Second, even if a usury defense is permitted (as against a nonbank holder), in most states this means the holder will be limited to collecting interest at the legal rate. Furthermore, this limitation applies only to interest that accrues after the debt is transferred to a nonbank entity: pre-transfer interest is “protected”. So the transferee is exposed only to the extent of the difference, and only from the date of transfer. In the case of collection firms, who are purchasing only defaulted debt (and always at very significant discounts), the effect of this exposure on their net realization likely will be minimal (and priced in by means of a greater discount).

In the securitization context, if the originating bank retains an interest in the pool (i.e., the residual equity), Madden indicates that the NBA protection applies. However, even if this were not the case, the securitization structure would allow the usury risk to be priced in with a level of comfort by a minimal increase in overcollateralization. Credit card receivables are a large, liquid asset class.
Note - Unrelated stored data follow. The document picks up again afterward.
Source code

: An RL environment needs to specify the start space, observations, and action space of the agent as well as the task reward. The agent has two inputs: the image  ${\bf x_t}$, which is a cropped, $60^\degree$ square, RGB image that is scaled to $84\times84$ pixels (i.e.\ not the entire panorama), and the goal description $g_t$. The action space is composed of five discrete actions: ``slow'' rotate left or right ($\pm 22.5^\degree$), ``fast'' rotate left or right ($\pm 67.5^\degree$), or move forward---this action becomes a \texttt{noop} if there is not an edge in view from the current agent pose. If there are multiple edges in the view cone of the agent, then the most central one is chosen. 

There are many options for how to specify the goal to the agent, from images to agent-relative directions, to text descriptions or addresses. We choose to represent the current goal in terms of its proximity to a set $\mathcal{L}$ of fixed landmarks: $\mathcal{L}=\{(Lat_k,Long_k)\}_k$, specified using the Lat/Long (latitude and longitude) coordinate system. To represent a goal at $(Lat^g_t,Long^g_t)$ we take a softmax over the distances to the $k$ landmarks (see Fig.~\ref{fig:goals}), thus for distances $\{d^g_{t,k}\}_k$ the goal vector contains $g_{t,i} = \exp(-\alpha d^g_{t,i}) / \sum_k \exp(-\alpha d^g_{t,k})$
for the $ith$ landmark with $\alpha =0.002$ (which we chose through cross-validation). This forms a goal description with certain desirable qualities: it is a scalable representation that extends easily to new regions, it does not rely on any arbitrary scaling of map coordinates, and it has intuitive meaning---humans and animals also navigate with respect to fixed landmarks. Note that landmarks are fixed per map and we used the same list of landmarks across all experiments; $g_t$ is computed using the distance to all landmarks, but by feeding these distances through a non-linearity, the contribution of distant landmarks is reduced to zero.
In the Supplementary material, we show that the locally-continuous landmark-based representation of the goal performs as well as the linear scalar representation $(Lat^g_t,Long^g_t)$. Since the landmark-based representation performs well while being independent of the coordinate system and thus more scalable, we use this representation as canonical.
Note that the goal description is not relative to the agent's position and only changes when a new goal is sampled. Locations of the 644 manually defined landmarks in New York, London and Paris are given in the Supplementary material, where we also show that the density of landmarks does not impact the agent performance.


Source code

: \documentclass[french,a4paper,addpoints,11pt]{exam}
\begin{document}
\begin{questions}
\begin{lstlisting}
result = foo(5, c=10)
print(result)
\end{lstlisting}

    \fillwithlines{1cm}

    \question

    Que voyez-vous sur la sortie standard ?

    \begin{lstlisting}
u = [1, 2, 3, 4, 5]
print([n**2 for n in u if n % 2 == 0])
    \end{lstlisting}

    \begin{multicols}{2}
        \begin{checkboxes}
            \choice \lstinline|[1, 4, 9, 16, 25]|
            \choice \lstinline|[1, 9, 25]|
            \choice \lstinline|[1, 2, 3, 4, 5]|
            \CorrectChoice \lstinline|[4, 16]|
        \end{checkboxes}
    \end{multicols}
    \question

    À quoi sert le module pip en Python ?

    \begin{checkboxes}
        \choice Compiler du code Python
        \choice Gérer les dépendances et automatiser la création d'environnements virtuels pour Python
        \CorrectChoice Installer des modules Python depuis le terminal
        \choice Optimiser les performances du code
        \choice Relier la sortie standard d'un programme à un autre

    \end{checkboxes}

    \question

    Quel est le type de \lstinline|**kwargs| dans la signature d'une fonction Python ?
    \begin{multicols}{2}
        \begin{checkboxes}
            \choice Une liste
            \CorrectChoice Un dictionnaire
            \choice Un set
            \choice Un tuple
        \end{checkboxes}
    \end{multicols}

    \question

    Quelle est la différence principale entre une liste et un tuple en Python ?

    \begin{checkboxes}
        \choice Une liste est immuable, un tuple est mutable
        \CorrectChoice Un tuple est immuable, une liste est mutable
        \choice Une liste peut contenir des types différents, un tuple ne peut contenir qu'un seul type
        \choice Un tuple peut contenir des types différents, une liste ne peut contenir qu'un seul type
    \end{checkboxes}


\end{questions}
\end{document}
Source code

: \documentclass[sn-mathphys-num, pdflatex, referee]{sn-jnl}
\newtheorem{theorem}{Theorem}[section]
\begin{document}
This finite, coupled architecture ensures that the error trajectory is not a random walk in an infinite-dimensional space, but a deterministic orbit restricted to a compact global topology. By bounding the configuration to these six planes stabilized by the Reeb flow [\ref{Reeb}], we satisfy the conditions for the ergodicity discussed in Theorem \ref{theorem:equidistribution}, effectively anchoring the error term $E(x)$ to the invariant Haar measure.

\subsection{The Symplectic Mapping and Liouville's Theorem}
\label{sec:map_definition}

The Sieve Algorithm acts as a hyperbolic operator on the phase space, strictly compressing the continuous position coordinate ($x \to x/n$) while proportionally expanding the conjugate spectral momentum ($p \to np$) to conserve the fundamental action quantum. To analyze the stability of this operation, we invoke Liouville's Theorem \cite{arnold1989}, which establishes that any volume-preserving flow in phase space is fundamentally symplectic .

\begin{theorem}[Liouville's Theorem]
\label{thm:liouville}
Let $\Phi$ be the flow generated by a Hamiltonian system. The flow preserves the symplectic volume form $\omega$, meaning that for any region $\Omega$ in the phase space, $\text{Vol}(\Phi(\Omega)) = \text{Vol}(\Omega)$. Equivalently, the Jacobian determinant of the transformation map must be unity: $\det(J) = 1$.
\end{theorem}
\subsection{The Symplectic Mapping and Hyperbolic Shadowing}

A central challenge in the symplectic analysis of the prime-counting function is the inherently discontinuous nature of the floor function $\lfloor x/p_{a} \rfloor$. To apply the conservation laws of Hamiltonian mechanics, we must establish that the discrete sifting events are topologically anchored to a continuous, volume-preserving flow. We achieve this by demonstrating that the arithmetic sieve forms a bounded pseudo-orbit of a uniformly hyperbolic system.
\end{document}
At the moment, typical overcollateralization for AAA securities is 18.5%, not including the excess spread (the difference (around 12% p.a.) between the interest rate paid by the cardholder and the interest being paid by the issuer to the AAA bondholder). Given this amount of credit enhancement, the usury risk should not have a material effect on either rates or liquidity.

In summary, the Madden decision will have a limited effect on the secondary market for consumer debt. If the securitization market remains relatively broad and deep, there should also be no material impact on the availability of consumer credit.



[1] New York has a particularly stringent usury law: the civil usury rate is 16%; the criminal usury rate is 25%. In addition, while many states simply prohibit the collection of usurious interest, under NY law a usurious contract is void, which means that the holder of a usurious note may not be able to collect the principal.
[2] It could be argued that a contract made in NY with a NY domiciliary that calls for payment of a usurious rate of interest is not “valid-when-made” under the law that, absent the NBA, would govern the contract. NY usury law reflects strong public policy considerations of the state, which suggests that federal preemption provisions should be read as narrowly as possible.